It was at the first Battle of Crompton's Farm that I worked up the courage to ask Joe Rundell if I could be a runner in the battle. Runners were kids who would sprint between the companies on the battlefield, relaying 'important messages' to the commanders. Joe put on his best 'official' air, eyed me up and down skeptically, and asked how old I was. I said I was thirteen and the fastest kid there (a lie, my brother Bill was the only one faster than me - look at him in the picture, he was fourteen, already taller than my dad, and needed a shave - well on his back anyway, his beard didn't come in for another six months.) Joe said that was the cut-off age and agreed.

Each soldier was responsible for building his own replica of a Revolutionary War musket, kind of like how each Jedi Padawan has to build his or her own light saber in Star Wars, it's one of the trials. The replicas would fire homemade black powder blanks in the battle. To encourage maintenance of the weapons, the rule was that during a battle you didn't die until your musket misfired. This sometimes caused the amusing effect that a round from a replica cannon (and boy did those things make a satisfying sound, sometimes accompanied by a perfect smoke ring) would fail to cause any casualties, while a single round from a musket five minutes later might knock out a dozen men. I suppose that Freud might have had something amusing to say about men in their mid thirties firing blanks from their guns at each other and 'dying' when there was a malfunction, but at age thirteen my sense of irony was still developing.

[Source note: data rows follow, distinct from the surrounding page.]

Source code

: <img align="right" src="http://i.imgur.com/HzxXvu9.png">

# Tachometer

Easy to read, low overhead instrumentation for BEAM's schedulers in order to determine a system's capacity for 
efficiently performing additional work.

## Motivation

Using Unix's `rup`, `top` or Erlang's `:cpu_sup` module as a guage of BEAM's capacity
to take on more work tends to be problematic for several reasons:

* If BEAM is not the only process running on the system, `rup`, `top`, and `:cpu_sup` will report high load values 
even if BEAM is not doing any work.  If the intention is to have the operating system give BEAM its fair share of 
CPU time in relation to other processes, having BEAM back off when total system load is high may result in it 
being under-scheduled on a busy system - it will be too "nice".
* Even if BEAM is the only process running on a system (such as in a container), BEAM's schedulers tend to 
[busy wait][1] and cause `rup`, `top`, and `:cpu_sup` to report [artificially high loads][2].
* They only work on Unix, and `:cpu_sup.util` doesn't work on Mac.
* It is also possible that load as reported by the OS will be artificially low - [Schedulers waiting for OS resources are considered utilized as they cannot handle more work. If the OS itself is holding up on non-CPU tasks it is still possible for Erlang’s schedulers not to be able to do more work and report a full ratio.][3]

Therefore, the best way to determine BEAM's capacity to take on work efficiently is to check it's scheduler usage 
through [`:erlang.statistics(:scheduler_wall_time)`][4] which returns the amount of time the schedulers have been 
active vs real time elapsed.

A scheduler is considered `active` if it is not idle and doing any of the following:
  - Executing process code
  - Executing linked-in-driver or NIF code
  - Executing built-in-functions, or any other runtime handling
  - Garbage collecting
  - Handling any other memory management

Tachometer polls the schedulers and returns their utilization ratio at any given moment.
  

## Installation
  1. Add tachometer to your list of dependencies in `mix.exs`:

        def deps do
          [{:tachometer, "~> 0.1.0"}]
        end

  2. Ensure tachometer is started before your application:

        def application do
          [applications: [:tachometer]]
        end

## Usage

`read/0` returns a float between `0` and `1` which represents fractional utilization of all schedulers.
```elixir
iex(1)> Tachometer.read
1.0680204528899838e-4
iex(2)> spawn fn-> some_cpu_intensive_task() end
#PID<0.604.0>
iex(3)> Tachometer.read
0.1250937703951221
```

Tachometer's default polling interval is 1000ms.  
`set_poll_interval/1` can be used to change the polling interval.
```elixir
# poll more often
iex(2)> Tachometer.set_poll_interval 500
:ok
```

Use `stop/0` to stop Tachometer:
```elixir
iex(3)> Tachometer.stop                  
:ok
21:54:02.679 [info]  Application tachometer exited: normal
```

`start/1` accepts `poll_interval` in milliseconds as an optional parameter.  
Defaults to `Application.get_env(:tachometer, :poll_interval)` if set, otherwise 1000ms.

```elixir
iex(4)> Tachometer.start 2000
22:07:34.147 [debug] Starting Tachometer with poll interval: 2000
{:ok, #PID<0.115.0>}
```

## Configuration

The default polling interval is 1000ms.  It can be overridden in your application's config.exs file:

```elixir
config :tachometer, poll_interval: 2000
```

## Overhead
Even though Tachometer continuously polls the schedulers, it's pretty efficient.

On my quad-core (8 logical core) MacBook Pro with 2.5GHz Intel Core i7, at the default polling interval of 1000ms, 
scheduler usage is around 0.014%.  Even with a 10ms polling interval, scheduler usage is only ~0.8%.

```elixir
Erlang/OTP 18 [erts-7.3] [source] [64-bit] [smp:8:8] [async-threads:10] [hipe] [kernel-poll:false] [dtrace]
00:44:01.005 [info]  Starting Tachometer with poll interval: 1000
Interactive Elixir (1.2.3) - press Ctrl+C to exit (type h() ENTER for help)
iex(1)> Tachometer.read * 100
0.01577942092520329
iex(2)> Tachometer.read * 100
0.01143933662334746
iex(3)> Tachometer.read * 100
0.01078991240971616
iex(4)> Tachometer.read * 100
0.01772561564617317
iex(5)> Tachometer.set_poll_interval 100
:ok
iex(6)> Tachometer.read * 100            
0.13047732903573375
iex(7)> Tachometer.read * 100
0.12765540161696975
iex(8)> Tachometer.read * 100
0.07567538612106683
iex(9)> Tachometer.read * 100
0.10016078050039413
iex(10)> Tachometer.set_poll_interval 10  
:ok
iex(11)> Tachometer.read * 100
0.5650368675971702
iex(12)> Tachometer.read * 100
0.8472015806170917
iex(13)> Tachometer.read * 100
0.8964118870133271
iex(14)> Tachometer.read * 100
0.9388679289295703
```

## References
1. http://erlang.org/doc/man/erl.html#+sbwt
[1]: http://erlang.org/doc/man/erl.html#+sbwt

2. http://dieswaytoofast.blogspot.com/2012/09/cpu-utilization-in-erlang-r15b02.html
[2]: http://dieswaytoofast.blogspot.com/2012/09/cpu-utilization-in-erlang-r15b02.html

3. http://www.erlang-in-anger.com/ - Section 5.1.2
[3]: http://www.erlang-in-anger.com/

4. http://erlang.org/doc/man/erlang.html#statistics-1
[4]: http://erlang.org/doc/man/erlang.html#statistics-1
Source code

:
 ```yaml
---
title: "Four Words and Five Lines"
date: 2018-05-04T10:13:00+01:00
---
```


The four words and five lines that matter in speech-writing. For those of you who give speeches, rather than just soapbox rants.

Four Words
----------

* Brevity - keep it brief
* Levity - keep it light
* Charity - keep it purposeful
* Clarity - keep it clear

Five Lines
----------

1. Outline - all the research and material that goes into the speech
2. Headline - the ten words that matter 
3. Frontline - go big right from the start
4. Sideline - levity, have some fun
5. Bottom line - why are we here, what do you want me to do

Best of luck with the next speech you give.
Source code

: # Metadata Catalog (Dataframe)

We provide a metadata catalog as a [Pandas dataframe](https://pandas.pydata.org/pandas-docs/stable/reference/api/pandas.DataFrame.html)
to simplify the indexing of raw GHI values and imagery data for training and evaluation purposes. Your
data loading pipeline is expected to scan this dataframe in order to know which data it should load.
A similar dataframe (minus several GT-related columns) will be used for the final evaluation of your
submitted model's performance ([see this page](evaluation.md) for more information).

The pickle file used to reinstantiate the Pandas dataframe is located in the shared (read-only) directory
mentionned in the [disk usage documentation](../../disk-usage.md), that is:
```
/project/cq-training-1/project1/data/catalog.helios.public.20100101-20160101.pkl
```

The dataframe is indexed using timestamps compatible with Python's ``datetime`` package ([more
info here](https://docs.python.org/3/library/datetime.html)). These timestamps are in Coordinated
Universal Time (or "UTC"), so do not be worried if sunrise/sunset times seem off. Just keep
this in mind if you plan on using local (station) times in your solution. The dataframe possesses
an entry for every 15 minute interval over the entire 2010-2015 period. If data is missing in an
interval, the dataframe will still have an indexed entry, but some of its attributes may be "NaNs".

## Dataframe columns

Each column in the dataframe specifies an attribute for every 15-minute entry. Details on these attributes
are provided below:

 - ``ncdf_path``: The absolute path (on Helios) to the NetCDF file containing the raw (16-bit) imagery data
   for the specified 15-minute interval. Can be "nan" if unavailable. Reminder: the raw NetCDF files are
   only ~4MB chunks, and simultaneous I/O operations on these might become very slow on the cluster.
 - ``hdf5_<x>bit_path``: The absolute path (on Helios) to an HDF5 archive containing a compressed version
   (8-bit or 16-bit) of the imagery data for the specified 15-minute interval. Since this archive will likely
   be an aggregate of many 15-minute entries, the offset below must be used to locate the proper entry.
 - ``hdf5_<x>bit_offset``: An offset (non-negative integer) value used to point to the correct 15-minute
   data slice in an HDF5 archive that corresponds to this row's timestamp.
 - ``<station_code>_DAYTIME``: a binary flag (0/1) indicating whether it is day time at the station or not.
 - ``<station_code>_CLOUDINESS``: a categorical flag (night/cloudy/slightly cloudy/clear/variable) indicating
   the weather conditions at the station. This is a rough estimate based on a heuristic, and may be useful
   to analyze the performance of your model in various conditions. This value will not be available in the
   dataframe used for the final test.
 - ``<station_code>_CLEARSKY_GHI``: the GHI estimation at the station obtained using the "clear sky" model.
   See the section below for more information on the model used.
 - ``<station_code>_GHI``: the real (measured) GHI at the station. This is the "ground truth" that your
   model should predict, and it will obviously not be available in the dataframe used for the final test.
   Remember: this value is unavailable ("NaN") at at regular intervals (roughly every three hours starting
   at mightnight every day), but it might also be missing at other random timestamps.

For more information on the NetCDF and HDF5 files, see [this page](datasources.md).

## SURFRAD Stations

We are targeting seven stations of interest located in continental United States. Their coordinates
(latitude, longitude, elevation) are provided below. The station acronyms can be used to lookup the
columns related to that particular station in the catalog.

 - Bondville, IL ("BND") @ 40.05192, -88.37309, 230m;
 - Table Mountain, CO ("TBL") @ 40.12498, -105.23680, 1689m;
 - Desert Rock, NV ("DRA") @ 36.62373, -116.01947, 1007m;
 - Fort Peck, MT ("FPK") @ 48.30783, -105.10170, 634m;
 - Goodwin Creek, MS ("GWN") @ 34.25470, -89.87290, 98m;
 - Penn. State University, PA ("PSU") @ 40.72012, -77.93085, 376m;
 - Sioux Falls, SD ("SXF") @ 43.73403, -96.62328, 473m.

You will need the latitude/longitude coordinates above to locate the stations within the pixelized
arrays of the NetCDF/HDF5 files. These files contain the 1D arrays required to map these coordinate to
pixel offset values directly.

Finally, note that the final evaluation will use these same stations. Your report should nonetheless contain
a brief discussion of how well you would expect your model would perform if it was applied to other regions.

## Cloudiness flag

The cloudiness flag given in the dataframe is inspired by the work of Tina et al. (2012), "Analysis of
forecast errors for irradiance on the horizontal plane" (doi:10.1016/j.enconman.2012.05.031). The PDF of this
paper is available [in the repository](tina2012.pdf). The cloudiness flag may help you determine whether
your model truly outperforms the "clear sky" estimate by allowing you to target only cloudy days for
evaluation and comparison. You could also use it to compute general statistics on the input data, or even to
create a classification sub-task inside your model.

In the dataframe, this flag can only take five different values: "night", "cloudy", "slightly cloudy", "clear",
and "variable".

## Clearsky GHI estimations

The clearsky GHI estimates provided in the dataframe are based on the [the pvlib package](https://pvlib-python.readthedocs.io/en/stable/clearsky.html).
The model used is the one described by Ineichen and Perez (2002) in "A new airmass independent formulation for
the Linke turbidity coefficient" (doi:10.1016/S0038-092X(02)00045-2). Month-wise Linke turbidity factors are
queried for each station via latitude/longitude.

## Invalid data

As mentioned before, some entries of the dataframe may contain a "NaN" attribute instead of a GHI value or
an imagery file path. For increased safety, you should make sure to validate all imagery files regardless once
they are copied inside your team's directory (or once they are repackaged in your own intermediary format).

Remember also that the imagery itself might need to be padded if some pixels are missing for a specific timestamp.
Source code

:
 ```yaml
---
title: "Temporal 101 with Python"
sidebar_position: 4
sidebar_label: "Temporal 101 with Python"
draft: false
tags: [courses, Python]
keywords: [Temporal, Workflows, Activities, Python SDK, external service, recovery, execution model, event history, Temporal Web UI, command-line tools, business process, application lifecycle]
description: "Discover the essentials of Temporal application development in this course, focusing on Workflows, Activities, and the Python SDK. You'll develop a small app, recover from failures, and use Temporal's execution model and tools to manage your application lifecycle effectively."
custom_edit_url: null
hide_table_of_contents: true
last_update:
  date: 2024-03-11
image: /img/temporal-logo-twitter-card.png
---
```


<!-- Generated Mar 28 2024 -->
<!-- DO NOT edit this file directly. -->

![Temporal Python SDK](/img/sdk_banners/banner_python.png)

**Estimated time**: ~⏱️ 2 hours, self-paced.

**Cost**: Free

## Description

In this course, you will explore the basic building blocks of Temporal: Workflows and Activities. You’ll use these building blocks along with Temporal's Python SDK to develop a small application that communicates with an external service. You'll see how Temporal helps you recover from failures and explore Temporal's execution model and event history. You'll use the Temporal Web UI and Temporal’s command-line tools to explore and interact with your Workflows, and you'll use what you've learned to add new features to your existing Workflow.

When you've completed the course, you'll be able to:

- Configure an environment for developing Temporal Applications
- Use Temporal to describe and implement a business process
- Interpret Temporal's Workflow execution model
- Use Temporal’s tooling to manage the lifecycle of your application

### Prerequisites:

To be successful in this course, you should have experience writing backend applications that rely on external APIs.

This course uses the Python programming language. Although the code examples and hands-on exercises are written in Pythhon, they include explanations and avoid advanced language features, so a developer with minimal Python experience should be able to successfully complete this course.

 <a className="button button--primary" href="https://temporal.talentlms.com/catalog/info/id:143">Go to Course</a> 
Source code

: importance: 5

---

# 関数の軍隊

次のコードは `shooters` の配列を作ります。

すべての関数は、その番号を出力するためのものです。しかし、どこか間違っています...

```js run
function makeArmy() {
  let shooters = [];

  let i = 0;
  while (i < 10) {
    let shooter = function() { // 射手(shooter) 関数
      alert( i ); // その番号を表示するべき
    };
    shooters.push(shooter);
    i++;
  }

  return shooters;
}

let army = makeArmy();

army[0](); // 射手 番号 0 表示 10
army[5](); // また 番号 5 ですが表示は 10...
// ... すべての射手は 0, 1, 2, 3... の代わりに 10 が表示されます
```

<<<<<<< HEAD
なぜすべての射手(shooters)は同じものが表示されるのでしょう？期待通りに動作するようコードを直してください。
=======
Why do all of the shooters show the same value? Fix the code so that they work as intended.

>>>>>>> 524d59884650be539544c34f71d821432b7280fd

The battle started, and despite it being a re-enactment, it was very realistic in terms of nobody having a clue what was going on once the first shot was fired. I soon discovered that the 'important messages' I needed to deliver always consisted of the single word 'Retreat!'

Exhausted and out of breath, I found myself near the edge of the battlefield where my younger brothers and their too-young-to-be-a-runner friends were. The captain was yelling retreat just as I was running up to give him the order to retreat. Being without a musket, it was left to the discretion of the runner when they should 'die.' Seeing my oh-so-jealous audience off to the side, this was the perfect place for me. It's unfortunate that they don't give Oscars for overly dramatic Revolutionary War re-enactment battle deaths; I'd have been a shoo-in.